The word "used" occurs in some of the lines below; copy each of those lines.

The input:
========================

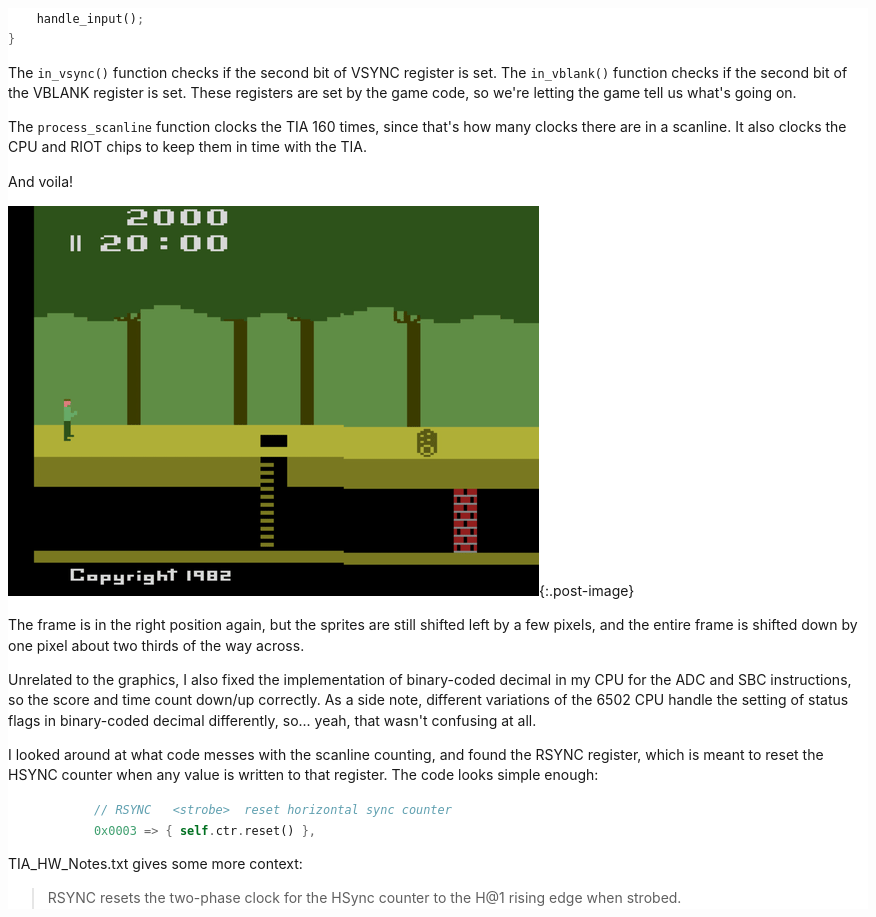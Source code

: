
 ```rust
    handle_input();
}
```

The `in_vsync()` function checks if the second bit of VSYNC register is set. The `in_vblank()` function checks if the second bit of the VBLANK register is set. These registers are set by the game code, so we're letting the game tell us what's going on.

The `process_scanline` function clocks the TIA 160 times, since that's how many clocks there are in a scanline. It also clocks the CPU and RIOT chips to keep them in time with the TIA.

And voila!

![Pitfall in the correct vertical position](/assets/pitfall-5-new.gif){:.post-image}

The frame is in the right position again, but the sprites are still shifted left by a few pixels, and the entire frame is shifted down by one pixel about two thirds of the way across.

Unrelated to the graphics, I also fixed the implementation of binary-coded decimal in my CPU for the ADC and SBC instructions, so the score and time count down/up correctly. As a side note, different variations of the 6502 CPU handle the setting of status flags in binary-coded decimal differently, so... yeah, that wasn't confusing at all.

I looked around at what code messes with the scanline counting, and found the RSYNC register, which is meant to reset the HSYNC counter when any value is written to that register. The code looks simple enough:

```rust
            // RSYNC   <strobe>  reset horizontal sync counter
            0x0003 => { self.ctr.reset() },
```

TIA_HW_Notes.txt gives some more context:

> RSYNC resets the two-phase clock for the HSync counter to the H@1 rising edge when strobed.
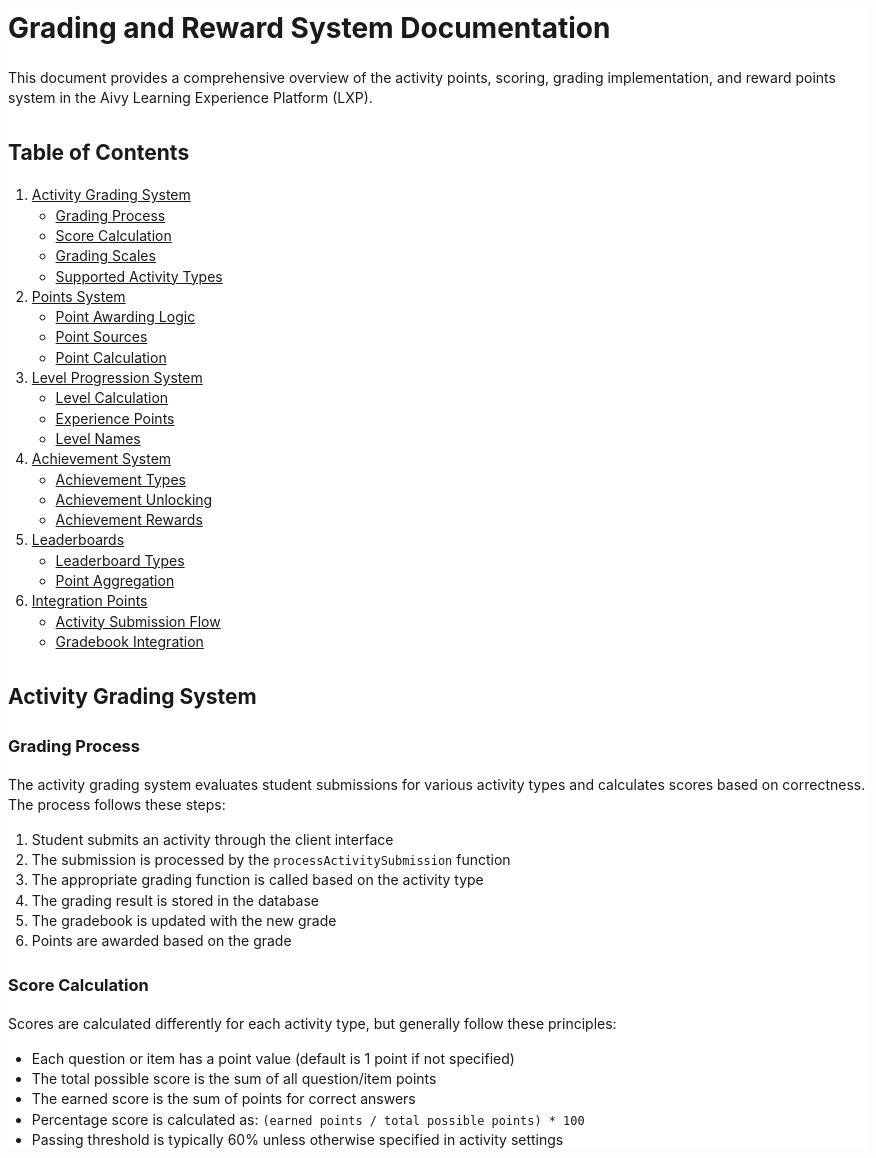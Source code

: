 # Grading and Reward System Documentation

This document provides a comprehensive overview of the activity points, scoring, grading implementation, and reward points system in the Aivy Learning Experience Platform (LXP).

## Table of Contents

1. [Activity Grading System](#activity-grading-system)
   - [Grading Process](#grading-process)
   - [Score Calculation](#score-calculation)
   - [Grading Scales](#grading-scales)
   - [Supported Activity Types](#supported-activity-types)
2. [Points System](#points-system)
   - [Point Awarding Logic](#point-awarding-logic)
   - [Point Sources](#point-sources)
   - [Point Calculation](#point-calculation)
3. [Level Progression System](#level-progression-system)
   - [Level Calculation](#level-calculation)
   - [Experience Points](#experience-points)
   - [Level Names](#level-names)
4. [Achievement System](#achievement-system)
   - [Achievement Types](#achievement-types)
   - [Achievement Unlocking](#achievement-unlocking)
   - [Achievement Rewards](#achievement-rewards)
5. [Leaderboards](#leaderboards)
   - [Leaderboard Types](#leaderboard-types)
   - [Point Aggregation](#point-aggregation)
6. [Integration Points](#integration-points)
   - [Activity Submission Flow](#activity-submission-flow)
   - [Gradebook Integration](#gradebook-integration)

## Activity Grading System

### Grading Process

The activity grading system evaluates student submissions for various activity types and calculates scores based on correctness. The process follows these steps:

1. Student submits an activity through the client interface
2. The submission is processed by the `processActivitySubmission` function
3. The appropriate grading function is called based on the activity type
4. The grading result is stored in the database
5. The gradebook is updated with the new grade
6. Points are awarded based on the grade

### Score Calculation

Scores are calculated differently for each activity type, but generally follow these principles:

- Each question or item has a point value (default is 1 point if not specified)
- The total possible score is the sum of all question/item points
- The earned score is the sum of points for correct answers
- Percentage score is calculated as: `(earned points / total possible points) * 100`
- Passing threshold is typically 60% unless otherwise specified in activity settings
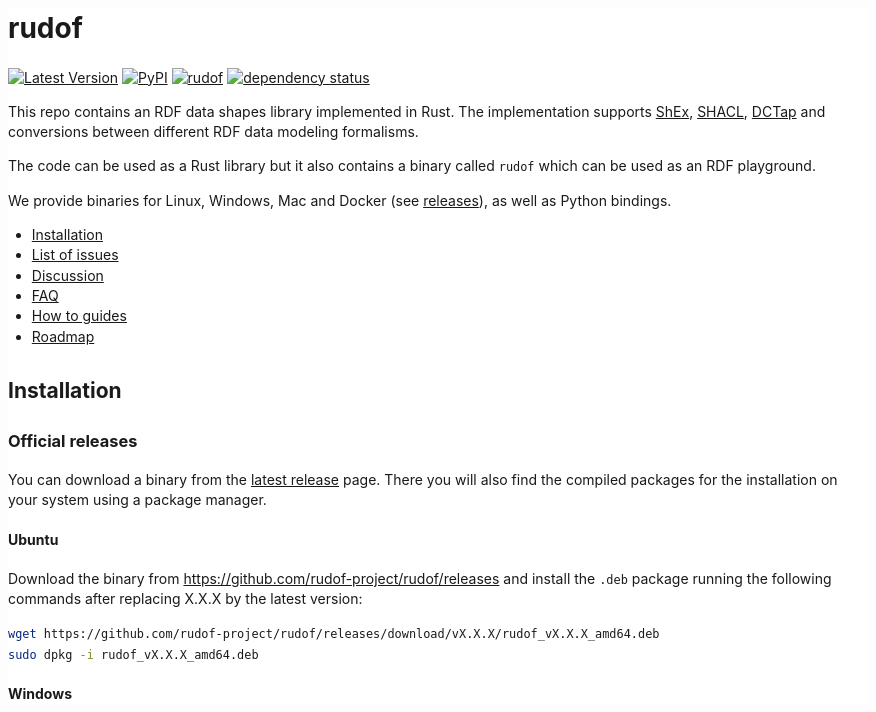 # rudof

[![Latest Version](https://img.shields.io/crates/v/rudof-cli.svg)](https://crates.io/crates/rudof-cli)
[![PyPI](https://img.shields.io/pypi/v/pyrudof)](https://pypi.org/project/pyrudof/)
[![rudof](https://github.com/rudof-project/rudof/actions/workflows/ci.yml/badge.svg)](https://github.com/rudof-project/rudof/actions/workflows/ci.yml)
[![dependency status](https://deps.rs/repo/github/rudof-project/rudof/status.svg)](https://deps.rs/repo/github/rudof-project/rudof)

This repo contains an RDF data shapes library implemented in Rust.
The implementation supports
[ShEx](http://shex.io/),
[SHACL](https://www.w3.org/TR/shacl/),
[DCTap](https://www.dublincore.org/specifications/dctap/)
and conversions between different RDF data modeling formalisms.

The code can be used as a Rust library
but it also contains a binary called `rudof`
which can be used as an RDF playground.

We provide binaries for Linux, Windows, Mac and Docker
(see [releases](https://github.com/rudof-project/rudof/releases)),
as well as Python bindings.

- [Installation](https://github.com/rudof-project/rudof?tab=readme-ov-file#installation)
- [List of issues](https://github.com/rudof-project/rudof/issues)
- [Discussion](https://github.com/rudof-project/rudof/discussions)
- [FAQ](https://github.com/rudof-project/rudof/wiki/FAQ)
- [How to guides](https://github.com/rudof-project/rudof/wiki/How%E2%80%90to-guides)
- [Roadmap](https://github.com/rudof-project/rudof/issues/1)

## Installation

### Official releases

You can download a binary from the [latest release](https://github.com/rudof-project/rudof/releases/latest) page.
There you will also find the compiled packages
for the installation on your system using a package manager.

#### Ubuntu

Download the binary from <https://github.com/rudof-project/rudof/releases>
and install the `.deb` package running the following commands after replacing X.X.X by the latest version:

```sh
wget https://github.com/rudof-project/rudof/releases/download/vX.X.X/rudof_vX.X.X_amd64.deb
sudo dpkg -i rudof_vX.X.X_amd64.deb
```

#### Windows
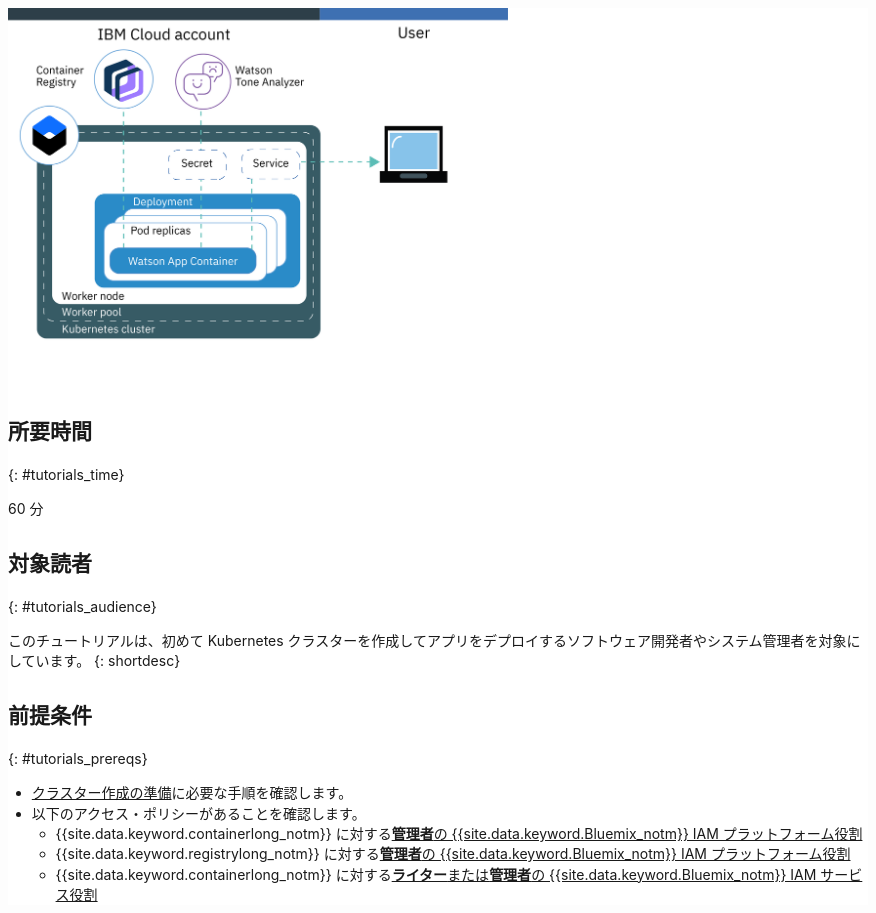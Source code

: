 <img src="images/tutorial_ov.png" width="500" alt="クラスターの作成と Watson アプリのデプロイの概要の図" style="width:500px; border-style: none"/>

## 所要時間
{: #tutorials_time}

60 分


## 対象読者
{: #tutorials_audience}

このチュートリアルは、初めて Kubernetes クラスターを作成してアプリをデプロイするソフトウェア開発者やシステム管理者を対象にしています。
{: shortdesc}

## 前提条件
{: #tutorials_prereqs}

-  [クラスター作成の準備](/docs/containers?topic=containers-clusters#cluster_prepare)に必要な手順を確認します。
-  以下のアクセス・ポリシーがあることを確認します。
    - {{site.data.keyword.containerlong_notm}} に対する[**管理者**の {{site.data.keyword.Bluemix_notm}} IAM プラットフォーム役割](/docs/containers?topic=containers-users#platform)
    - {{site.data.keyword.registrylong_notm}} に対する[**管理者**の {{site.data.keyword.Bluemix_notm}} IAM プラットフォーム役割](/docs/containers?topic=containers-users#platform)
    - {{site.data.keyword.containerlong_notm}} に対する[**ライター**または**管理者**の {{site.data.keyword.Bluemix_notm}} IAM サービス役割](/docs/containers?topic=containers-users#platform)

========================

Output:
The code can be used as a Rust library
which can be used as an RDF playground.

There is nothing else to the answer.